Treatment of post-infection nonunion of the supracondylar humerus with Ilizarov external fixator.

J Shoulder Elbow Surg

Orthopedic Department, Kasr EL Aini Hospital, Cairo University, Cairo, Egypt.

Published: September 2011

Background: Nonunion of the supracondylar area of the humerus is a very difficult area to treat. The Ilizarov method has been shown to be effective in the treatment of nonunion of the humeral diaphysis. However, there is little in the literature regarding the treatment of nonunion of the supracondylar area especially in post-infection cases.

Methods: Eight patients with a mean age of 45.73 ± 11.42 years were treated for post-infection nonunion of the supracondylar area of the humerus with the Ilizarov method and followed up for 3 years. All had undergone at least 2 previous failed operations. The patients were evaluated radiologically and clinically with an outcome survey using the Disabilities of the Arm, Shoulder and Hand (DASH) score.

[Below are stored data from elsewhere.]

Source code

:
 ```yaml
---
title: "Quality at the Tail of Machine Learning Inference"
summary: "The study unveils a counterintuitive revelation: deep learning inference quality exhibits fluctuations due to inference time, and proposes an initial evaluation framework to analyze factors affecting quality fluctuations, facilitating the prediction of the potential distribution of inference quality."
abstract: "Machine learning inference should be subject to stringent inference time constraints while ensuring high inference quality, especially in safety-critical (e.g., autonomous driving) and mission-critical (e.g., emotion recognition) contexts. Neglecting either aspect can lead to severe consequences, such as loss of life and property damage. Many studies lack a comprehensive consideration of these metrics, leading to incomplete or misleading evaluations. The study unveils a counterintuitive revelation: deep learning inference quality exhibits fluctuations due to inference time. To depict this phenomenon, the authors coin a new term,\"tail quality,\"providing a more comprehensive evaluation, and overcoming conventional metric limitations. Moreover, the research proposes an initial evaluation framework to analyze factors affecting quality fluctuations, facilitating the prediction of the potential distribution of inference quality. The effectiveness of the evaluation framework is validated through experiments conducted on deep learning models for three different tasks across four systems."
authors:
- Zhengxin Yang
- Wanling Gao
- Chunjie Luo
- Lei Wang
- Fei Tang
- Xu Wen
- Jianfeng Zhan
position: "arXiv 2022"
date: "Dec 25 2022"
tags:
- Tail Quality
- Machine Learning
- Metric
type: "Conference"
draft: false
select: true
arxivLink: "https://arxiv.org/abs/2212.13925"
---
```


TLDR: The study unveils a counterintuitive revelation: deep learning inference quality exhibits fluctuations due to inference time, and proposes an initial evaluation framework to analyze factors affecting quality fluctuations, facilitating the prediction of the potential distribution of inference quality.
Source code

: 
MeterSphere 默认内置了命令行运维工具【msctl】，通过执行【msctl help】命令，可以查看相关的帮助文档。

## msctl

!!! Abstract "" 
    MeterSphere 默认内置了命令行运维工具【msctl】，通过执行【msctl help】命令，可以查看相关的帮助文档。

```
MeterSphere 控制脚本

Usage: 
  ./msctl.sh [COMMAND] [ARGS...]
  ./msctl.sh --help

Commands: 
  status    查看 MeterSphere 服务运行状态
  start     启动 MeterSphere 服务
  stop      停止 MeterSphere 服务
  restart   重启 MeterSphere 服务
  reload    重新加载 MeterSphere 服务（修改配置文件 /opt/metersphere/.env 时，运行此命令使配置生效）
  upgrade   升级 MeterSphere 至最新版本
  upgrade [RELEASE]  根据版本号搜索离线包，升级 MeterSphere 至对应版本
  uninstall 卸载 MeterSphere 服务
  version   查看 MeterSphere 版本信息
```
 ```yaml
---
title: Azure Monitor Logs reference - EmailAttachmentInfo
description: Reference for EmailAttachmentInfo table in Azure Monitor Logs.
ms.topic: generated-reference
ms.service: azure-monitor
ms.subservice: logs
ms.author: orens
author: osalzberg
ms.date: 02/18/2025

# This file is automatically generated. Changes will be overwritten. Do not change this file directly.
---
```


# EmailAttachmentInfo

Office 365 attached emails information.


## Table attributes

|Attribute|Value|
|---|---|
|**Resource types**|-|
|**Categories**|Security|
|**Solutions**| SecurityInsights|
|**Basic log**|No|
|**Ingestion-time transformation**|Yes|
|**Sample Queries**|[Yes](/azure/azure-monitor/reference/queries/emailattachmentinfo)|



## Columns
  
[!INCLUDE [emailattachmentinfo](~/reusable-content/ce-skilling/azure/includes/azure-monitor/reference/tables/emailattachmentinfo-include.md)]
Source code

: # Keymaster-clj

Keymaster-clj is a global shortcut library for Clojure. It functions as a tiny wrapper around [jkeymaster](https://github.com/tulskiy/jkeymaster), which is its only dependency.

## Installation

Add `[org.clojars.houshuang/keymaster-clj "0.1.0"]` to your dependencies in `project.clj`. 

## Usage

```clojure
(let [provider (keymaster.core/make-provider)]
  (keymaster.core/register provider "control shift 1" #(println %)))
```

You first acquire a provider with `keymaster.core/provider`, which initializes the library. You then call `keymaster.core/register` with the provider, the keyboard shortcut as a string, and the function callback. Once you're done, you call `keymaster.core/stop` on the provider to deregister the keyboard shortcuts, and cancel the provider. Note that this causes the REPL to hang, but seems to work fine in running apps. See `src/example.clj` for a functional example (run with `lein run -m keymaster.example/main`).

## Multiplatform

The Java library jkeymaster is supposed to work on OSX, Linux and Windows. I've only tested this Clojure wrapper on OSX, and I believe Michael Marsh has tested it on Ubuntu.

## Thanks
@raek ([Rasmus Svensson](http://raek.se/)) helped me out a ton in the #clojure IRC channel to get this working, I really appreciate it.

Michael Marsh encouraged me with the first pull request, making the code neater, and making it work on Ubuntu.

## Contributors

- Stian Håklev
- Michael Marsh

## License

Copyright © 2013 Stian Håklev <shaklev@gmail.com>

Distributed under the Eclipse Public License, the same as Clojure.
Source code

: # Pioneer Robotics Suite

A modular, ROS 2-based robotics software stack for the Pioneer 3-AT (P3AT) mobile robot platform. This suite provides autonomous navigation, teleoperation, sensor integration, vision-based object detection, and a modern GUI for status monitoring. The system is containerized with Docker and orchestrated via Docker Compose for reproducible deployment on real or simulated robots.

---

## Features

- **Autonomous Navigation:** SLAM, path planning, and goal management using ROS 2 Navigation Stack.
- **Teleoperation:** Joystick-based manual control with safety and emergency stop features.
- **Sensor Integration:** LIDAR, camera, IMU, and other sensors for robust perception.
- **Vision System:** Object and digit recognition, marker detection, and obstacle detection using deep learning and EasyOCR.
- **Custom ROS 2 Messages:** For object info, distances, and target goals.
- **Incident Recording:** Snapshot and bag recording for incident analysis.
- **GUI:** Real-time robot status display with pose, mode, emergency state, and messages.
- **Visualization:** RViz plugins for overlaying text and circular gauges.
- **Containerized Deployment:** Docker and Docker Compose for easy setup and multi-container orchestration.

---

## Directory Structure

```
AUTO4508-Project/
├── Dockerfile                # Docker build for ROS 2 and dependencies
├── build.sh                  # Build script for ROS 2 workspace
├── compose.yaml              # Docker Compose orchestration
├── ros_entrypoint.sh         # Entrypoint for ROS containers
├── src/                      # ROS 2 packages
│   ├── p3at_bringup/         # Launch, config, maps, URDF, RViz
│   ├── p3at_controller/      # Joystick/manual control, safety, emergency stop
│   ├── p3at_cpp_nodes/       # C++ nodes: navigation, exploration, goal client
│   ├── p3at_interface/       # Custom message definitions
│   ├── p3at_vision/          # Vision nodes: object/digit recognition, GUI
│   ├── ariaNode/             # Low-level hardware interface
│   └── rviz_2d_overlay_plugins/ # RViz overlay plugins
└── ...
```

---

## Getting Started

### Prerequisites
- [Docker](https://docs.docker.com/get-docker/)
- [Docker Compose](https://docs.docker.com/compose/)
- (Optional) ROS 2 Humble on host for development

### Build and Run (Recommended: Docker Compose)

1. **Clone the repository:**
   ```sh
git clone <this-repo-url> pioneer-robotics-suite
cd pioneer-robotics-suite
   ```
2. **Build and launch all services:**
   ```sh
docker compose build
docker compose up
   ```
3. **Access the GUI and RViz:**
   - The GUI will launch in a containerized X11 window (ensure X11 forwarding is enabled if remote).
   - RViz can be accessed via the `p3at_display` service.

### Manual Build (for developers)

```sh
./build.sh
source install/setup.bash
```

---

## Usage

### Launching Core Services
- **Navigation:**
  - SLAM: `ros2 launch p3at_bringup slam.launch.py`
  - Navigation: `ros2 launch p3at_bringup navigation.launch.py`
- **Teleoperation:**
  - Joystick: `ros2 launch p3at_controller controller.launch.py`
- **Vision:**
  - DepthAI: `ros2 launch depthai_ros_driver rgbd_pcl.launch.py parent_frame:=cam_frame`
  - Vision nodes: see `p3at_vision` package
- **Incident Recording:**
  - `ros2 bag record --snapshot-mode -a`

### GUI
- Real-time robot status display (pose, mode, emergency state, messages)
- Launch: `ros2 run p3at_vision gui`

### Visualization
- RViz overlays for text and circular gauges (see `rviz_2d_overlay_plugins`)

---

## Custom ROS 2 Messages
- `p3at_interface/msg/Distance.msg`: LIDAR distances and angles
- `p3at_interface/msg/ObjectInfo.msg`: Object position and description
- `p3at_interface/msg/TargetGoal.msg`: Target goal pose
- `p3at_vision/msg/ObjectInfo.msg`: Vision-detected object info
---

Results: Solid union was achieved in all patients in a mean time of 6.87 ± 0.99 months. All patients had improvement in shoulder and elbow motion after treatment. The mean DASH score before surgery was 90.66 ± 5.66, whereas that after surgery was 24.62 ± 3.85. There was a significant improvement in the DASH score after surgery; the mean difference was 66.04 ± 1.81, with a t value of 35.88 (P < .001). All patients were satisfied with the treatment and returned to a more normal lifestyle with no pain, as well as complete soft-tissue recovery. None had recurrence of infection.

Conclusion: Ilizarov treatment for post-infection nonunion of the supracondylar humerus was shown to be effective, reliable, and tolerated by the patients.